11.3. Assignment. You may not assign or transfer this Agreement without our prior written consent. As an exception to the foregoing, you may assign this Agreement in its entirety (including all Orders) to your successor resulting from your merger, acquisition, or sale of all or substantially all of your assets or voting securities, provided that you provide us with prompt written notice of the assignment and the assignee agrees in writing to assume all of your obligations under this Agreement. Any attempt by you to transfer or assign this Agreement except as expressly authorized above will be null and void. We may assign our rights and obligations under this Agreement (in whole or in part) without your consent. We may also permit our Affiliates, agents and contractors to exercise our rights or perform our obligations under this Agreement, in which case we will remain responsible for their compliance with this Agreement.  Subject to the foregoing, this Agreement will inure to the parties’ permitted successors and assigns.

11.4. Conflicts. In event of any conflict between the main body of this Agreement and either Our Policies or Product-Specific Terms, Our Policies or Product-Specific Terms (as applicable) will control with respect to their subject matter.

11.5. Waivers; Modifications. No failure or delay by the injured party to this Agreement in exercising any right, power or privilege hereunder will operate as a waiver thereof, nor will any single or partial exercise thereof preclude any other or further exercise thereof or the exercise of any right, power or privilege hereunder at law or equity.
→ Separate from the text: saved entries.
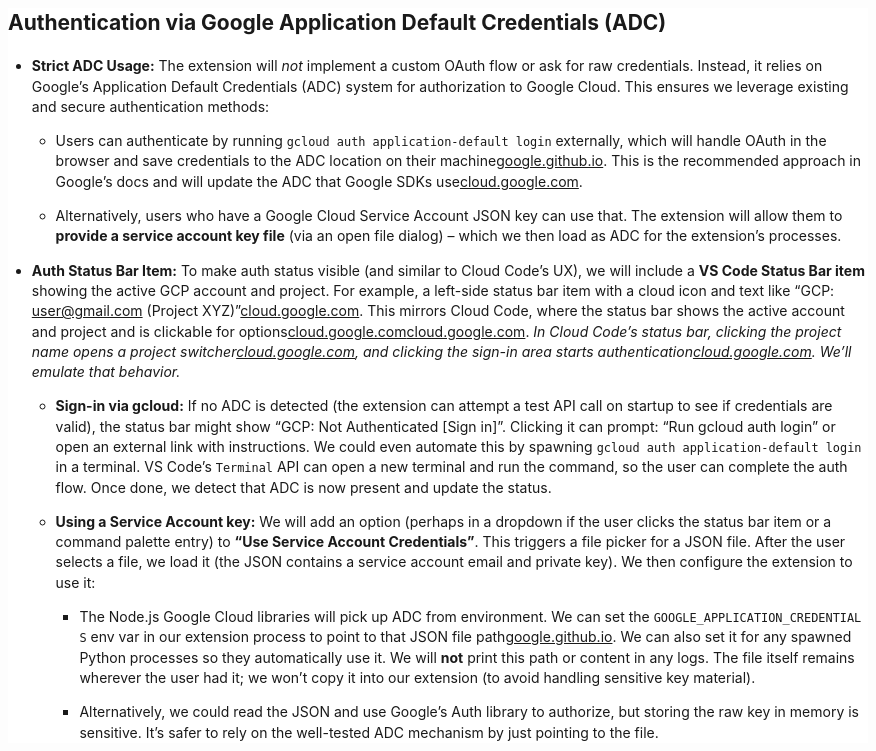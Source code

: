 
Authentication via Google Application Default Credentials (ADC)
---------------------------------------------------------------

*   **Strict ADC Usage:** The extension will _not_ implement a custom OAuth flow or ask for raw credentials. Instead, it relies on Google’s Application Default Credentials (ADC) system for authorization to Google Cloud. This ensures we leverage existing and secure authentication methods:
    
    *   Users can authenticate by running `gcloud auth application-default login` externally, which will handle OAuth in the browser and save credentials to the ADC location on their machine[google.github.io](https://google.github.io/adk-docs/deploy/agent-engine/#:~:text=2,following%20command%20in%20your%20terminal). This is the recommended approach in Google’s docs and will update the ADC that Google SDKs use[cloud.google.com](https://cloud.google.com/code/docs/vscode/install#:~:text=Authenticate%20credentials%20for%20Google%20Cloud).
        
    *   Alternatively, users who have a Google Cloud Service Account JSON key can use that. The extension will allow them to **provide a service account key file** (via an open file dialog) – which we then load as ADC for the extension’s processes.
        
*   **Auth Status Bar Item:** To make auth status visible (and similar to Cloud Code’s UX), we will include a **VS Code Status Bar item** showing the active GCP account and project. For example, a left-side status bar item with a cloud icon and text like “GCP: user@gmail.com (Project XYZ)”[cloud.google.com](https://cloud.google.com/code/docs/vscode/install#:~:text=Change%20the%20active%20Google%20Cloud,project). This mirrors Cloud Code, where the status bar shows the active account and project and is clickable for options[cloud.google.com](https://cloud.google.com/code/docs/vscode/install#:~:text=If%20you%20aren%27t%20signed%20in,these%20steps%20to%20sign%20in)[cloud.google.com](https://cloud.google.com/code/docs/vscode/install#:~:text=1,click%20the%20active%20project%20name). _In Cloud Code’s status bar, clicking the project name opens a project switcher[cloud.google.com](https://cloud.google.com/code/docs/vscode/install#:~:text=Change%20the%20active%20Google%20Cloud,project), and clicking the sign-in area starts authentication[cloud.google.com](https://cloud.google.com/code/docs/vscode/install#:~:text=If%20you%20aren%27t%20signed%20in,these%20steps%20to%20sign%20in). We’ll emulate that behavior._
    
    *   **Sign-in via gcloud:** If no ADC is detected (the extension can attempt a test API call on startup to see if credentials are valid), the status bar might show “GCP: Not Authenticated \[Sign in\]”. Clicking it can prompt: “Run gcloud auth login” or open an external link with instructions. We could even automate this by spawning `gcloud auth application-default login` in a terminal. VS Code’s `Terminal` API can open a new terminal and run the command, so the user can complete the auth flow. Once done, we detect that ADC is now present and update the status.
        
    *   **Using a Service Account key:** We will add an option (perhaps in a dropdown if the user clicks the status bar item or a command palette entry) to **“Use Service Account Credentials”**. This triggers a file picker for a JSON file. After the user selects a file, we load it (the JSON contains a service account email and private key). We then configure the extension to use it:
        
        *   The Node.js Google Cloud libraries will pick up ADC from environment. We can set the `GOOGLE_APPLICATION_CREDENTIALS` env var in our extension process to point to that JSON file path[google.github.io](https://google.github.io/adk-docs/deploy/agent-engine/#:~:text=2,following%20command%20in%20your%20terminal). We can also set it for any spawned Python processes so they automatically use it. We will **not** print this path or content in any logs. The file itself remains wherever the user had it; we won’t copy it into our extension (to avoid handling sensitive key material).
            
        *   Alternatively, we could read the JSON and use Google’s Auth library to authorize, but storing the raw key in memory is sensitive. It’s safer to rely on the well-tested ADC mechanism by just pointing to the file.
11.6. Interpretation. As used herein, “including” (and its variants) means “including without limitation” (and its variants). Headings are for convenience only. If any provision of this Agreement is held to be void, invalid, unenforceable or illegal, the other provisions will continue in full force and effect.

11.7. Independent Contractors. The parties are independent contractors. This Agreement will not be construed as constituting either party as a partner of the other or to create any other form of legal association that would give either party the express or implied right, power or authority to create any duty or obligation of the other party.

 

Definitions. Certain capitalized terms are defined in this Section, and others are defined contextually in this Terms or Agreement.
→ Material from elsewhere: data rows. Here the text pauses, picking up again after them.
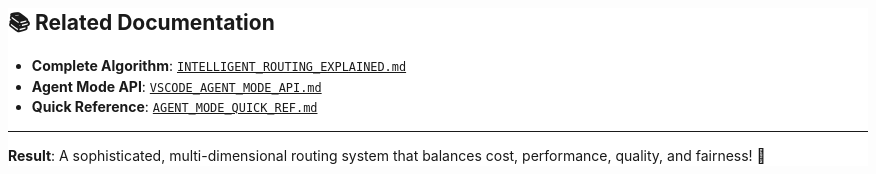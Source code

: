 
## 📚 Related Documentation

- **Complete Algorithm**: [`INTELLIGENT_ROUTING_EXPLAINED.md`](./INTELLIGENT_ROUTING_EXPLAINED.md)
- **Agent Mode API**: [`VSCODE_AGENT_MODE_API.md`](./VSCODE_AGENT_MODE_API.md)
- **Quick Reference**: [`AGENT_MODE_QUICK_REF.md`](./AGENT_MODE_QUICK_REF.md)

---

**Result**: A sophisticated, multi-dimensional routing system that balances cost, performance, quality, and fairness! 🚀
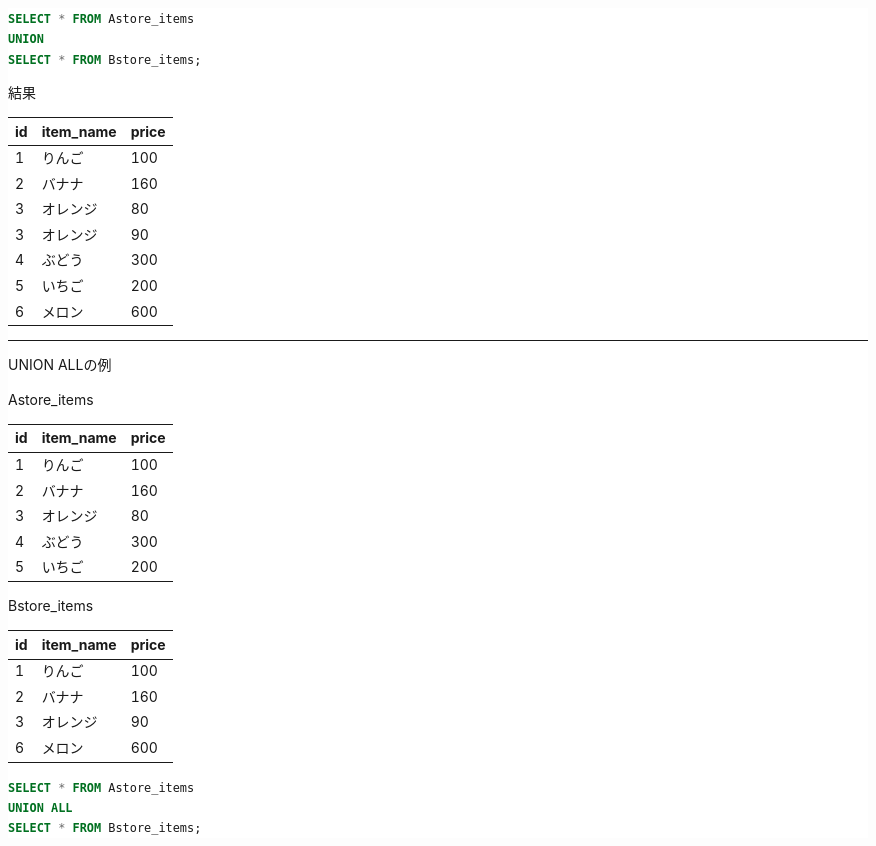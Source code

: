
 ```sql
SELECT * FROM Astore_items
UNION
SELECT * FROM Bstore_items;
```

結果

|id|item_name|price|
|:--|:--|:--|
|1|りんご|100|
|2|バナナ|160|
|3|オレンジ|80|
|3|オレンジ|90|
|4|ぶどう|300|
|5|いちご|200|
|6|メロン|600|

---

UNION ALLの例

Astore_items

|id|item_name|price|
|:--|:--|:--|
|1|りんご|100|
|2|バナナ|160|
|3|オレンジ|80|
|4|ぶどう|300|
|5|いちご|200|

Bstore_items

|id|item_name|price|
|:--|:--|:--|
|1|りんご|100|
|2|バナナ|160|
|3|オレンジ|90|
|6|メロン|600|

```sql
SELECT * FROM Astore_items
UNION ALL
SELECT * FROM Bstore_items;
```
 “Affiliate” means an entity which, directly or indirectly, owns or controls, is owned or is controlled by or is under common ownership or control with a party, where “control” means the power to direct the management or affairs of an entity, and “ownership” means the beneficial ownership of greater than 50% of the voting equity securities or other equivalent voting interests of the entity.
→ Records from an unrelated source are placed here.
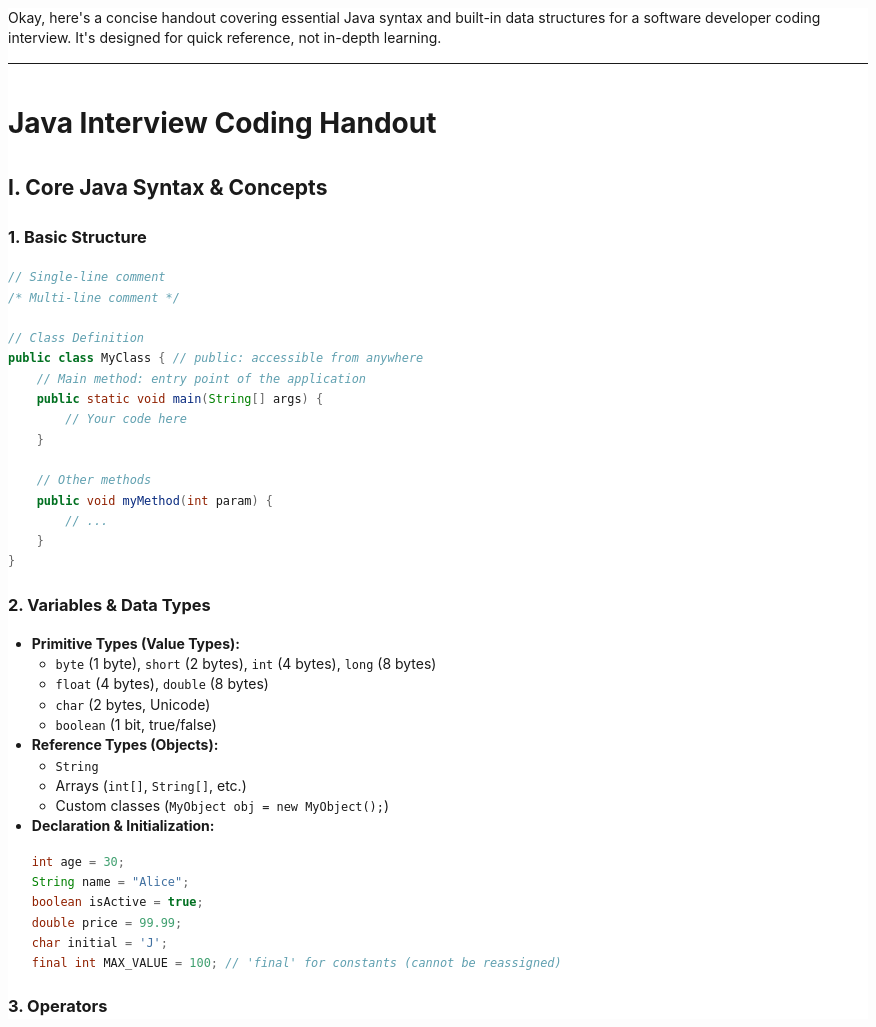 Okay, here's a concise handout covering essential Java syntax and built-in data structures for a software developer coding interview. It's designed for quick reference, not in-depth learning.

-----

# **Java Interview Coding Handout**

## **I. Core Java Syntax & Concepts**

### **1. Basic Structure**

```java
// Single-line comment
/* Multi-line comment */

// Class Definition
public class MyClass { // public: accessible from anywhere
    // Main method: entry point of the application
    public static void main(String[] args) {
        // Your code here
    }

    // Other methods
    public void myMethod(int param) {
        // ...
    }
}
```

### **2. Variables & Data Types**

  * **Primitive Types (Value Types):**
      * `byte` (1 byte), `short` (2 bytes), `int` (4 bytes), `long` (8 bytes)
      * `float` (4 bytes), `double` (8 bytes)
      * `char` (2 bytes, Unicode)
      * `boolean` (1 bit, true/false)
  * **Reference Types (Objects):**
      * `String`
      * Arrays (`int[]`, `String[]`, etc.)
      * Custom classes (`MyObject obj = new MyObject();`)
  * **Declaration & Initialization:**
    ```java
    int age = 30;
    String name = "Alice";
    boolean isActive = true;
    double price = 99.99;
    char initial = 'J';
    final int MAX_VALUE = 100; // 'final' for constants (cannot be reassigned)
    ```

### **3. Operators**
“Our Policies” means Our Software License AgreementTerms of ServicesPrivacy Policy, and (unless otherwise specified) any other policies or terms referenced in this Terms or Agreement.

“Our Technology” means the Software (including all No-Charge Software), Our Deliverables, their “look and feel”, any and all related or underlying technology and any modifications or derivative works of the foregoing, including as they may incorporate Feedback.

“Authorized Users” means the specific individuals whom you indicate your assent to be bound by the Agreement, and your acknowledgement of the Agreement and its terms. 

“Documentation” means our standard published documentation for the Software.

 “Laws” means all applicable local and international laws, regulations and conventions, including those related to data privacy and data transfer, international communications and the exportation of technical or personal data.

“License Term” means your permitted license term for the Software, as set forth in an Order.

“New Releases” means any bug fixes, patches, major or minor releases, or any other changes, enhancements, or modifications to the Software that we makes available to you as part of Support and Maintenance.

“Software” means our commercially available downloadable software products (currently designated as “Server” or “Data Center” deployments), including mobile applications of such products. 

“Support and Maintenance” means our support and maintenance services for the Software.